=== Begin Enclosure ===

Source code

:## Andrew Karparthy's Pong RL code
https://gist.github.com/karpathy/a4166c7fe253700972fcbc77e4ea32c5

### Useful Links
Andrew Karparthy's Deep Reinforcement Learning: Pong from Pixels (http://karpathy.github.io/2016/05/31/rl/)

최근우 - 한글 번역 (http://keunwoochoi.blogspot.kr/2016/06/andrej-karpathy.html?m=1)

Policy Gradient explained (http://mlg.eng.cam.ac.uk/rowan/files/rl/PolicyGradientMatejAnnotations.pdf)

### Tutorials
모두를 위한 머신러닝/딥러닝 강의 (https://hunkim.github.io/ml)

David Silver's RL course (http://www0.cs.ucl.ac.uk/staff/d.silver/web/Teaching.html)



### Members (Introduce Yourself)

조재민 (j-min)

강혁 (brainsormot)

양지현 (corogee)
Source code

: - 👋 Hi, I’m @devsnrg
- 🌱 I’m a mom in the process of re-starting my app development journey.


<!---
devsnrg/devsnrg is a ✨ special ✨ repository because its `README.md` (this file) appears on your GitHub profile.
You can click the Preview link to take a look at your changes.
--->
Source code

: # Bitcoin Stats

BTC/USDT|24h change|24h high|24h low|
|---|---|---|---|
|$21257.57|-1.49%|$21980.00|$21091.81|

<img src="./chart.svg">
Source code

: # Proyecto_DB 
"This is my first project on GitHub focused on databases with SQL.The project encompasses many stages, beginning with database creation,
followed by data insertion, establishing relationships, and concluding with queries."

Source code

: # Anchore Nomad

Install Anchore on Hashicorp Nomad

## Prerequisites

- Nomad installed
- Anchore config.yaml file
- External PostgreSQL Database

=== End Enclosure ===

■ Problem statement: Beginning with the line that contains "- 🌱 I’m a mom", quote each line exactly through the last line of the entries above, and nothing beyond them.

■ Reply to the task:
- 🌱 I’m a mom in the process of re-starting my app development journey.


<!---
devsnrg/devsnrg is a ✨ special ✨ repository because its `README.md` (this file) appears on your GitHub profile.
You can click the Preview link to take a look at your changes.
--->
Source code

: # Bitcoin Stats

BTC/USDT|24h change|24h high|24h low|
|---|---|---|---|
|$21257.57|-1.49%|$21980.00|$21091.81|

<img src="./chart.svg">
Source code

: # Proyecto_DB 
"This is my first project on GitHub focused on databases with SQL.The project encompasses many stages, beginning with database creation,
followed by data insertion, establishing relationships, and concluding with queries."

Source code

: # Anchore Nomad

Install Anchore on Hashicorp Nomad

## Prerequisites

- Nomad installed
- Anchore config.yaml file
- External PostgreSQL Database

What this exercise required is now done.